UK must go ‘high nature and low carbon’, government agencies urge

Report from all five UK statutory nature agencies sets out how to reverse the declines in nature the country has suffered.

Peat restoration
Peat restoration

The UK must aim for “high nature and low carbon” to reverse declines in wildlife by 2030, the country’s statutory nature agencies have urged.

In a new report, the organisations call for more action on nature across society.

The suggestions run from protecting land to bringing back lost species, as well as investment and using natural solutions such as restoring peatland to address climate change.

The report warns that the UK is not on track to turn around nature’s fortunes by 2030, but it is “not too late” to reverse the decline. The UK has been said by experts to be one of the most nature depleted countries on earth.

The UK nature agencies, Natural England, Natural Resources Wales, NatureScot, Northern Ireland Environment Agency and the Joint Nature Conservation Committee, set out how the UK can be “nature positive” – reversing declines in nature by 2030.

Action by national and local governments, businesses, landowners and others will help the UK meet international pledges on nature and help meet the commitment to protect 30% of land and seas by 2030, the organisations said.

Such work will deliver benefits to the economy, and to human health and wellbeing – as seen during the Covid-19 pandemic, when many people sought solace in nature and green spaces. Delays to action will cost more and increase environmental risks.

The report said it was important to align action on climate change and nature, such as restoring peatlands and planting native trees to store carbon and provide wildlife habitat.

There must be increased sources of finance for nature, including private investment, and a switch away from harmful subsidies to payments for supporting nature.

The report also called for protection of 30% of land and sea and ensuring protected areas are well managed to allow nature to thrive, as well as creating more wilder places and linked nature networks.

Extinctions and declines in species must be prevented, lost wildlife should be reintroduced, and air and water pollution need to be tackled.

Fisheries should be effectively managed. The 71% of the UK that is farmed should see changes to subsidies and incentives for high nature-value farming. Farming and supply chains should be made more efficient to reduce demand on the rest of the world.

Natural England chair Tony Juniper said: “Nature recovery is within our grasp – we can become nature positive by 2030, provided we act now.

“We need to go high nature and low carbon, tackling the twin crises of biodiversity loss and climate change together, and today’s publication sets out how we can do this.”

NatureScot chief executive Francesca Osowska said: “It is everyone’s responsibility to be nature positive.

“We know the twin crises of climate change and nature loss are inextricably linked – we do both, or do neither.”

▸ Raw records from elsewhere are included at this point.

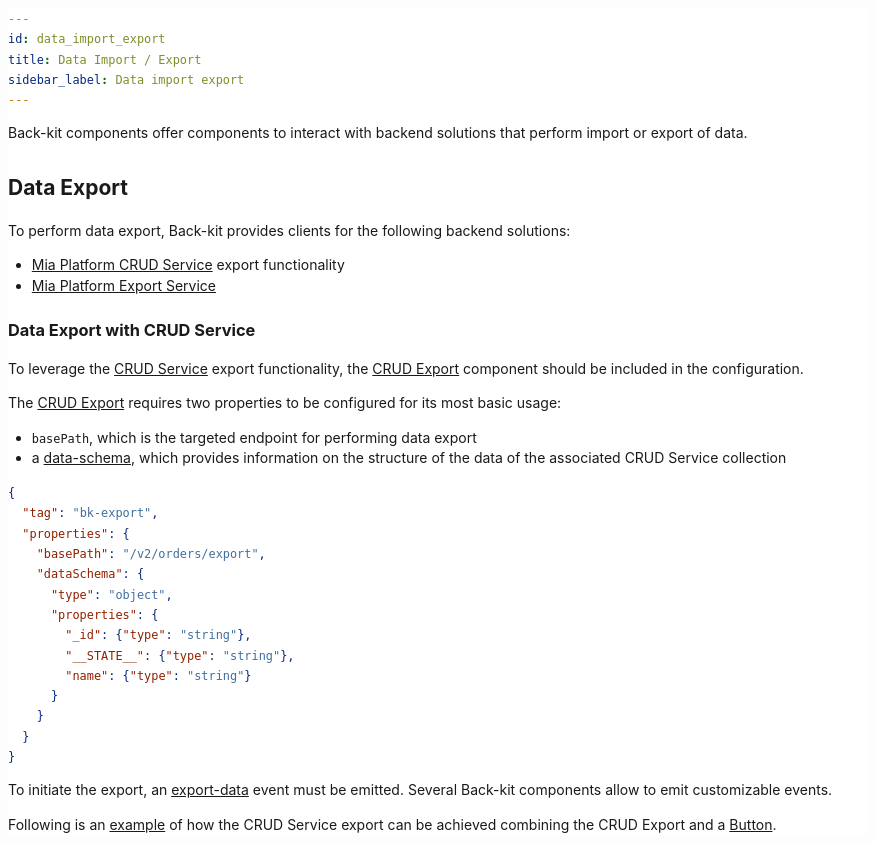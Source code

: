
 ```yaml
---
id: data_import_export
title: Data Import / Export
sidebar_label: Data import export
---
```




[crud-service]: /runtime-components/plugins/crud-service/10_overview_and_usage.md
[export-service]: /runtime-components/plugins/export-service/10_overview.md

[data-schema]: /products/microfrontend-composer/back-kit/30_page_layout.md#data-schema

[actions]: /products/microfrontend-composer/back-kit/50_actions.md

[bk-button]: /products/microfrontend-composer/back-kit/60_components/90_button.md
[bk-crud-client]: /products/microfrontend-composer/back-kit/60_components/100_crud_client.md
[bk-export]: /products/microfrontend-composer/back-kit/60_components/110_crud_export.md
[bk-export-client]: /products/microfrontend-composer/back-kit/60_components/120_crud_export_client.md
[bk-export-modal]: /products/microfrontend-composer/back-kit/60_components/250_export_modal.md
[bk-import-modal]: /products/microfrontend-composer/back-kit/60_components/380_import_modal.md

[export-data]: /products/microfrontend-composer/back-kit/70_events.md#export-data
[import-data]: /products/microfrontend-composer/back-kit/70_events.md#import-data




Back-kit components offer components to interact with backend solutions that perform import or export of data.

## Data Export

To perform data export, Back-kit provides clients for the following backend solutions:
  - [Mia Platform CRUD Service][crud-service] export functionality
  - [Mia Platform Export Service][export-service]

### Data Export with CRUD Service

To leverage the [CRUD Service][crud-service] export functionality, the [CRUD Export][bk-export] component should be included in the configuration.

The [CRUD Export][bk-export] requires two properties to be configured for its most basic usage:
  - `basePath`, which is the targeted endpoint for performing data export
  - a [data-schema], which provides information on the structure of the data of the associated CRUD Service collection

```json
{
  "tag": "bk-export",
  "properties": {
    "basePath": "/v2/orders/export",
    "dataSchema": {
      "type": "object",
      "properties": {
        "_id": {"type": "string"},
        "__STATE__": {"type": "string"},
        "name": {"type": "string"}
      }
    }
  }
}
```

To initiate the export, an [export-data] event must be emitted. Several Back-kit components allow to emit customizable events.

Following is an [example](#example-trigger-crud-export-data-with-a-button) of how the CRUD Service export can be achieved combining the CRUD Export and a [Button][bk-button].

Clare Pillman, chief executive of Natural Resources Wales, added: “Restoring nature is our primary defence against climate breakdown, and this report demonstrates the collective ambition of all four nations of the UK to do just that.

“While our window of opportunity is small, we know that real change can happen when governments, groups and individuals work together to protect our climate and natural world.”

Paul Donnelly, chief executive of the Northern Ireland Environment Agency (NIEA), said: “Achieving a nature positive future and restoring our natural capital is essential for our health, well-being and prosperity.

“We all have a role to play in safeguarding, restoring, and reconnecting with nature.”

And the Joint Nature Conservation Committee chairman, Professor Colin Galbraith, said the report showed how everyone can help achieve a nature positive world.